Clearly (B) provides wide latitude to the Secretary in consultation with the Fed Chairman to determine what financial instruments need to be purchased to "promote financial market stability." The two principal issues with student loans are:
a. Federal student loans originated prior to May 1st, the effective date for ECASLA, the Department of Education liquidity plan. For many lenders, these loans have languished on balance sheets as they wait for the pricing on securitizations to improve. Sallie Mae's has been able to access the securitization markets, however at a steep cost. Their most recent federal loan securitization was priced at LIBOR + 150 basis points in late August 2008 (the prevailing rate prior to the credit crunch was LIBOR +10bp).

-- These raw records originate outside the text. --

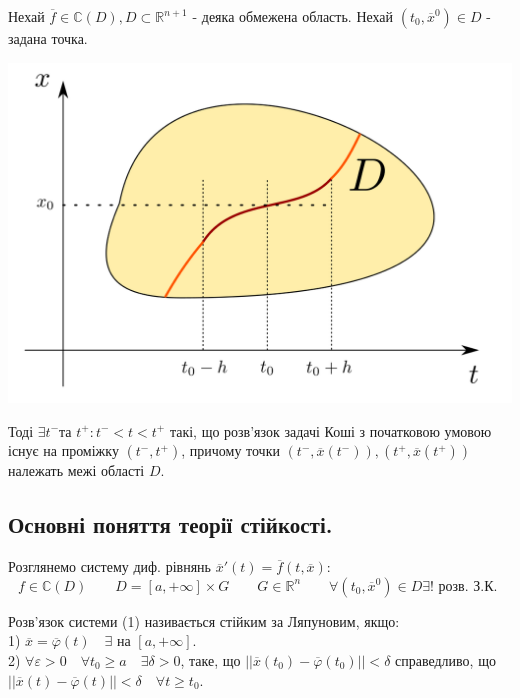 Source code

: \documentclass[14pt,a4paper]{scrartcl}
\theoremstyle{definition}
\theoremstyle{remark}
\theoremstyle{definition}
\theoremstyle{definition}
\begin{document}
\begin{boxteo}
    Нехай $\overline{f} \in \mathbb{C}(D), D \subset \mathbb{R}^{n+1}$ - деяка обмежена область. Нехай $(t_0, \overline{x}^0) \in D$ - задана точка.

    \begin{center} \includegraphics[scale=0.27]{assets/lectures-d0fd0868.png} \end{center}
    Тоді $\exists t^{-} $та  $t^{+} :  t^{-} < t < t^{+}$ такі, що розв'язок задачі Коші з початковою умовою існує на проміжку $ (t^{-}, t^{+})$, причому точки $ (t^-, \overline{x} (t^-)), (t^+, \overline{x} (t^+))$ належать межі області $D$.
\end{boxteo}
\subsection{Основні поняття теорії стійкості.}
Розглянемо систему диф. рівнянь $\overline{x}'(t) = \overline{f} (t, \overline{x})$:
$$f \in   \mathbb{C}(D)\qquad D = [a, +\infty ]  \times G\qquad G \in \mathbb{R}^{n} \qquad  \forall (t_0, \overline{x}^0) \in D  \exists! \text{ розв. З.К. } $$

\bd Розв'язок системи (1) називається стійким за Ляпуновим, якщо:\\
1) $\overline{x} = \overline{\varphi } (t)  \quad \exists$ на $[a, +\infty]$.\\
2) $\forall \varepsilon > 0 \quad \forall t_0 \geq a \quad \exists \delta > 0$, таке, що $ \left|\left| \overline{x}(t_0) - \overline{\varphi}(t_0) \right|\right| < \delta $ справедливо, що $ \left| \left|
\overline{x} (t) - \overline{\varphi} (t)
  \right|  \right|  < \delta  \quad \forall t \geq t_0$.
\ed
\end{document}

b. Private student loans have suffered from increasing delinquencies and a frozen securitization market. First Marblehead, the largest securitizer of private loans, completed their last securitization in September of 2007. Sallie Mae, the largest private student lender, completed their last private loan securitization in March of 2007. They have increasingly relied on their Utah-based industrial bank, Sallie Mae Bank, to provide capital for these loans. KeyBank, which recently announced plans to leave the private student loan market, completed their last securitization in 2006. Treasury's purchase of these assets would allow lenders to continue making loans, however, it would not likely help the less creditworthy borrowers, as I would not expect to see credit standards loosened for the foreseeable future.